A part cela, il n’a pas encore tout à fait fini le travail de «nettoyage» qu’il fait sur moi depuis plus d’un mois, mais je crois que tout sera complet d’ici peu de temps.
Douce Mère, j’ai une sorte de crainte que tous ces mantras ne me rapprochent pas de toi – je veux dire toi dans ton corps physique, car ce n’est pas sur toi physiquement qu’il m’a été dit de me concentrer. Ainsi je ne te vois presque plus dans mes rêves, ou toujours très vaguement. La nuit dernière, j’ai rêvé que je t’offrais des fleurs (pas très jolies) dont l’une s’appelait «mantra», mais je ne te voyais pas dans mon rêve. Mère, je voudrais être vrai, faire ce qu’il faut, être comme tu veux que je sois. Je suis ton enfant, c’est à toi seule que j’appartiens.
Signé: Satprem
Sri Aurobindo Ashram
Pondichéry, 29.1.59
Mon cher enfant,
Ta très intéressante lettre du 27 vient d’arriver.
Tout est bien – je suis enthousiaste et tu peux compter sur mon aide consciente pour surmonter tous les obstacles et toutes les mauvaises volontés qui vont essayer d’enrayer ou de retarder ton progrès. Il faut être plus obstiné, beaucoup plus obstiné que les adversaires et coûte que coûte, atteindre le but à temps.

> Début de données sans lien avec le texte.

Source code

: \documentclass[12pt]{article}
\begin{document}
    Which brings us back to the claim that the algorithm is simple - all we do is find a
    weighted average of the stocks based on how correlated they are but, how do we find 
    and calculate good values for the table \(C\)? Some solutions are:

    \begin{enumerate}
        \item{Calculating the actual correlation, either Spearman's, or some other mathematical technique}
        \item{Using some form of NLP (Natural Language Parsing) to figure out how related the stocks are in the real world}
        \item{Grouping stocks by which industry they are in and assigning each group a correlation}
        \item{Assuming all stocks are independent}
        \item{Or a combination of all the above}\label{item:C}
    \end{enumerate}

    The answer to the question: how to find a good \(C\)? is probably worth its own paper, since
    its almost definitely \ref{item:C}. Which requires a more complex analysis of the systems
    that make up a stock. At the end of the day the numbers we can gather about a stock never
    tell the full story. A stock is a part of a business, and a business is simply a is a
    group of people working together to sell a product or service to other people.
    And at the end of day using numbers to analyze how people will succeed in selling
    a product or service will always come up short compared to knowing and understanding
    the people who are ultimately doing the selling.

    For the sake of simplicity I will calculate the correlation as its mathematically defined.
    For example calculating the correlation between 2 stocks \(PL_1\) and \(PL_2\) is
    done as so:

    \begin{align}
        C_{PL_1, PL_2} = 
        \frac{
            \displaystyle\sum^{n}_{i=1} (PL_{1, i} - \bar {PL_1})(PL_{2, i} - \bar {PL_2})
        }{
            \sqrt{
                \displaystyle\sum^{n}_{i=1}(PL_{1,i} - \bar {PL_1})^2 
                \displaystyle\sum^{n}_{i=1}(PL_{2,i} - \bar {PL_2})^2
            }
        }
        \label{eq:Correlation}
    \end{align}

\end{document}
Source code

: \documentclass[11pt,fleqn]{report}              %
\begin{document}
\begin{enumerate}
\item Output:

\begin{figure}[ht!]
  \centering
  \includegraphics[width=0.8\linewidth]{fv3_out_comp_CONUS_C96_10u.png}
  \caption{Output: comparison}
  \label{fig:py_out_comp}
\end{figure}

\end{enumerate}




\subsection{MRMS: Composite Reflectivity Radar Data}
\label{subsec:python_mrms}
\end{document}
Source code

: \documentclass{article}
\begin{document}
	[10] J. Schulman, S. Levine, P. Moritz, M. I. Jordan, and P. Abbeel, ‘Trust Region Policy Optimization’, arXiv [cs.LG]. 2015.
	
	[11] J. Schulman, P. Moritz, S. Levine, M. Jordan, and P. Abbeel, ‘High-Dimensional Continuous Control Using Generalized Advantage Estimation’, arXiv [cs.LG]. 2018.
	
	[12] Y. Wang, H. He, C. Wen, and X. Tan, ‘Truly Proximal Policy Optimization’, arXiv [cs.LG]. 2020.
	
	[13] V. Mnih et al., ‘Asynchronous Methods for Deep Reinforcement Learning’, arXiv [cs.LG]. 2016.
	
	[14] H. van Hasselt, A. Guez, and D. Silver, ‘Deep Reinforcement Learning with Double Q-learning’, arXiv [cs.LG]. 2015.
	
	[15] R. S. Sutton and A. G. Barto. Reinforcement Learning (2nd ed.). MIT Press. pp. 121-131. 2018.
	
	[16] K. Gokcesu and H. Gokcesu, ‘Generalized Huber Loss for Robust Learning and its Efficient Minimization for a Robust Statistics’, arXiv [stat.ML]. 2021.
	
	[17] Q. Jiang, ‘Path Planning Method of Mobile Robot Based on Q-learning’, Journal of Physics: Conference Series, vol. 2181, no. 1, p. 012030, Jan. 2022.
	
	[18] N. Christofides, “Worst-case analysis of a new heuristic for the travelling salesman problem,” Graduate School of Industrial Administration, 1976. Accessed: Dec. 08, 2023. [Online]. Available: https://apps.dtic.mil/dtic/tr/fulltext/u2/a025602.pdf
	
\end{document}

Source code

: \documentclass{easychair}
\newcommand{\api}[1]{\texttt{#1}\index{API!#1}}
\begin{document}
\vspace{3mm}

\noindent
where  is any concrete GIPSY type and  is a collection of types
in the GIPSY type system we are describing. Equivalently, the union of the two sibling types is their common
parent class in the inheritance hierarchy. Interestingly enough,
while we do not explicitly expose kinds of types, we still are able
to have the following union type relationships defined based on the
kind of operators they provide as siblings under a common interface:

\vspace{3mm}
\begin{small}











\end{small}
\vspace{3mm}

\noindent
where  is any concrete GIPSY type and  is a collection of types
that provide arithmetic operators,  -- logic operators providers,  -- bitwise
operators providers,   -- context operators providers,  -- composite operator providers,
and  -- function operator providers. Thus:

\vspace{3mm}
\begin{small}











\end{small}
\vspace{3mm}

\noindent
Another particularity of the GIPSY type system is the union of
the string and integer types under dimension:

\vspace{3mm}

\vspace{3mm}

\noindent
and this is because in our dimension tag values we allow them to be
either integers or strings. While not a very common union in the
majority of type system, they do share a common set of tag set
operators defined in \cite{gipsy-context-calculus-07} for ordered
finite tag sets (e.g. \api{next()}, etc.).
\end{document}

Depuis ma dernière lettre, j’ai réfléchi et je vois que je pourrai, trois fois par semaine, descendre le matin pendant une heure, de 10 à 11, pour travailler avec toi, et il faudra que tu ne fasses que le strict nécessaire afin d’avoir autant de temps libre qu’il t’en faut pour l’autre chose.1
Comme je te l’ai dit, je n’ai repris ni classes ni traduction, et ne sais pas encore quand je le ferai. Il n’y a donc que le vieux travail à terminer, et ce ne sera pas très long.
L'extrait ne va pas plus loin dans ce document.